### Exercise
Search the listing for the word "true". Copy every line where it is found.
——
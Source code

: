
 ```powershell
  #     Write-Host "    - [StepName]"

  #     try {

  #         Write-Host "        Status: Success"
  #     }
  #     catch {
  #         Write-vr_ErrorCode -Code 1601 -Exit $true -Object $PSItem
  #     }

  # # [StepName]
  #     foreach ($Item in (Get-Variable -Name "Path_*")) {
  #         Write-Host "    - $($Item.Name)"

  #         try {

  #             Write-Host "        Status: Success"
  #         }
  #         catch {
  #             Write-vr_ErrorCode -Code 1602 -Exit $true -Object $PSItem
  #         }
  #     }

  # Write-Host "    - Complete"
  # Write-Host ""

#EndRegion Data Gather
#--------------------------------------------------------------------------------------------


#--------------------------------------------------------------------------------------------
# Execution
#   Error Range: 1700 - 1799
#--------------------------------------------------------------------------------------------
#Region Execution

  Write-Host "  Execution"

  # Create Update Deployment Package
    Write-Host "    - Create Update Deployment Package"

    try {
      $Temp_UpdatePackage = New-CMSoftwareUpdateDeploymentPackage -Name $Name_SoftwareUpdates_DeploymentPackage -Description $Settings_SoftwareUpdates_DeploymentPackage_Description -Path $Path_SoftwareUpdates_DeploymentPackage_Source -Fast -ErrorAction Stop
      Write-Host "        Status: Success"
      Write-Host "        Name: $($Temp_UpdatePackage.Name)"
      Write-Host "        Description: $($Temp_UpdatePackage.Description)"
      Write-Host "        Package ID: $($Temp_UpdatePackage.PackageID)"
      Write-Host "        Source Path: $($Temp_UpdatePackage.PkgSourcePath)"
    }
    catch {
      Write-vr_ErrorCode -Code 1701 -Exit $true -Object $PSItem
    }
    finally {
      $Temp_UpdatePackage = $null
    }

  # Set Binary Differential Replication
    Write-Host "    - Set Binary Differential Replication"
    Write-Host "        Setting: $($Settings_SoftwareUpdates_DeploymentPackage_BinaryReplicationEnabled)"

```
——
### Response to the exercise
  #         Write-vr_ErrorCode -Code 1601 -Exit $true -Object $PSItem
  #             Write-vr_ErrorCode -Code 1602 -Exit $true -Object $PSItem
      Write-vr_ErrorCode -Code 1701 -Exit $true -Object $PSItem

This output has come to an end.